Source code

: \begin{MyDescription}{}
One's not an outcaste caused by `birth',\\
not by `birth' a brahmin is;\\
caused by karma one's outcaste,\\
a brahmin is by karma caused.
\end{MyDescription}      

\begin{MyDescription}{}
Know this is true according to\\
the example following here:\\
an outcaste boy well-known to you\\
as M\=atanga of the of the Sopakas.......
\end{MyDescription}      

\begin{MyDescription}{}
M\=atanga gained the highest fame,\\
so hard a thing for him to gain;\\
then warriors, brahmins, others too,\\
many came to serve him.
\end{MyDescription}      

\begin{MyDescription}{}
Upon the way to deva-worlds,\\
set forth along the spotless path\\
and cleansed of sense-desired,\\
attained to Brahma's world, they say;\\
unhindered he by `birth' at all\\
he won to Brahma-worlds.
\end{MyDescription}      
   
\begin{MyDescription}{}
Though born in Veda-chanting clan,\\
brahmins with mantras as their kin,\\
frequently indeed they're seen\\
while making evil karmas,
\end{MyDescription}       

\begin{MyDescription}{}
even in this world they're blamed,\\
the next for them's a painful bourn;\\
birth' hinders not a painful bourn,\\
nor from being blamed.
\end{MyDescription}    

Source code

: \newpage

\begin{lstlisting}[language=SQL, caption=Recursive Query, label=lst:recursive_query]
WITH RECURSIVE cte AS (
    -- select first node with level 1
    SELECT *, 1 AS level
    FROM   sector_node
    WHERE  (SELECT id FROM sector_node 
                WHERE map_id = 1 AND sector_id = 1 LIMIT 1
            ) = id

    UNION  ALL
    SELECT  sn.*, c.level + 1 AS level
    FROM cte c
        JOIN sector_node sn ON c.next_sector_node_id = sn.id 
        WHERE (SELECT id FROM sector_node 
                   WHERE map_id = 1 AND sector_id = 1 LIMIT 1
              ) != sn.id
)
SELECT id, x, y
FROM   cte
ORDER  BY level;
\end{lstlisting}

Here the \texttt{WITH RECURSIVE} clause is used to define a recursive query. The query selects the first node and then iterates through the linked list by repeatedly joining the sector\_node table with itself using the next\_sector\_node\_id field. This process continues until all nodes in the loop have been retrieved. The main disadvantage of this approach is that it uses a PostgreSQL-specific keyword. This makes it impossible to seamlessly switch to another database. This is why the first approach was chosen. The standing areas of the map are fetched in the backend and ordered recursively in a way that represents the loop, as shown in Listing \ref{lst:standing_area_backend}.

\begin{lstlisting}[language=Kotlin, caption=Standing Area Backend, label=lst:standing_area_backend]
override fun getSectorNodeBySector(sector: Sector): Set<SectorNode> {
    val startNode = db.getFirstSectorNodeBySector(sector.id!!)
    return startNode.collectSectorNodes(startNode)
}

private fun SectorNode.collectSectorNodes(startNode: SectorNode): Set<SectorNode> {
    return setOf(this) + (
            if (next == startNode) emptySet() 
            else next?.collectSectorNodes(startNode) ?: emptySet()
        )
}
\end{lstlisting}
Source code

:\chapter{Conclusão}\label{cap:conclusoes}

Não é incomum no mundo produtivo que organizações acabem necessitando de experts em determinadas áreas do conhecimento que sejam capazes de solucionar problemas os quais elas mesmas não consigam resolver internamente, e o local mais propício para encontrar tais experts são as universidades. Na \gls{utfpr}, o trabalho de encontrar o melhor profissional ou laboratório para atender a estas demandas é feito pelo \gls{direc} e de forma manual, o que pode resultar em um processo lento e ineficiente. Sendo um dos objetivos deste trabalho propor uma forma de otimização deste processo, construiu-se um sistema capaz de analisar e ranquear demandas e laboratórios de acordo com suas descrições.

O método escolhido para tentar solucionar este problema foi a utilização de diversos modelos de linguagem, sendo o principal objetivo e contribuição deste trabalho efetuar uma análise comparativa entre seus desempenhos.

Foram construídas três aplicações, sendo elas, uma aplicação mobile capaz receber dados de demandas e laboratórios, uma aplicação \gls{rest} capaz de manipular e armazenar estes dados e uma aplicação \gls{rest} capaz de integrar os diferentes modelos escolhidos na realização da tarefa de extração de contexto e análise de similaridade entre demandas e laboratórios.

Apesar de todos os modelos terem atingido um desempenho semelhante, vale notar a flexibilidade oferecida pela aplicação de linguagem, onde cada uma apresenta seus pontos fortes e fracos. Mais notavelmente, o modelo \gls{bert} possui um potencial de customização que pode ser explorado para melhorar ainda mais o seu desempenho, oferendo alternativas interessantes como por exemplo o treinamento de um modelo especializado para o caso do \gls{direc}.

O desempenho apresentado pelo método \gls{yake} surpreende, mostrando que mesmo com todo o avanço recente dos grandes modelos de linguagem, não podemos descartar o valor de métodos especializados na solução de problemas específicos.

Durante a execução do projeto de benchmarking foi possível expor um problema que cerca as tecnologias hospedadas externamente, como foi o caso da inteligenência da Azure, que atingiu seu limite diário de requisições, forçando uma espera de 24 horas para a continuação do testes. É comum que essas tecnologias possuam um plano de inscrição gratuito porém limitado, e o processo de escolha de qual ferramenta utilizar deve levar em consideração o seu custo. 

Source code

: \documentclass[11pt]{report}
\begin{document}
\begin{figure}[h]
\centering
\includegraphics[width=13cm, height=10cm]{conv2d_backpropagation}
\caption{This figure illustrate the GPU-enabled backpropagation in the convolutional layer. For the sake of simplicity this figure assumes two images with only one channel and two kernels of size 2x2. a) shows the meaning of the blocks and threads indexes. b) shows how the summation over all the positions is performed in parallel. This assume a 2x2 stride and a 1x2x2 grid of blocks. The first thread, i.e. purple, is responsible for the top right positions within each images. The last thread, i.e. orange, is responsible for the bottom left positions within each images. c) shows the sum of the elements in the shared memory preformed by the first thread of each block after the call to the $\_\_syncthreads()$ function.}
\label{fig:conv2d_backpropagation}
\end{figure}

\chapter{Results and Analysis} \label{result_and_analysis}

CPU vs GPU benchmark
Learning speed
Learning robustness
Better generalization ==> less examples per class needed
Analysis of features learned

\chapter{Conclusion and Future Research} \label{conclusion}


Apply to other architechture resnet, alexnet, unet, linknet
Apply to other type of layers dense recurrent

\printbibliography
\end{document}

==================================================

**TASK OBJECTIVE:** What is needed is a verbatim copy of every line in the records above from the one containing "Though born in Veda-chanting clan,\\" down to the one containing "even in this world they're blamed,\\", both included, and nothing more.

**WRITTEN REPLY:**
Though born in Veda-chanting clan,\\
brahmins with mantras as their kin,\\
frequently indeed they're seen\\
while making evil karmas,
\end{MyDescription}       

\begin{MyDescription}{}
even in this world they're blamed,\\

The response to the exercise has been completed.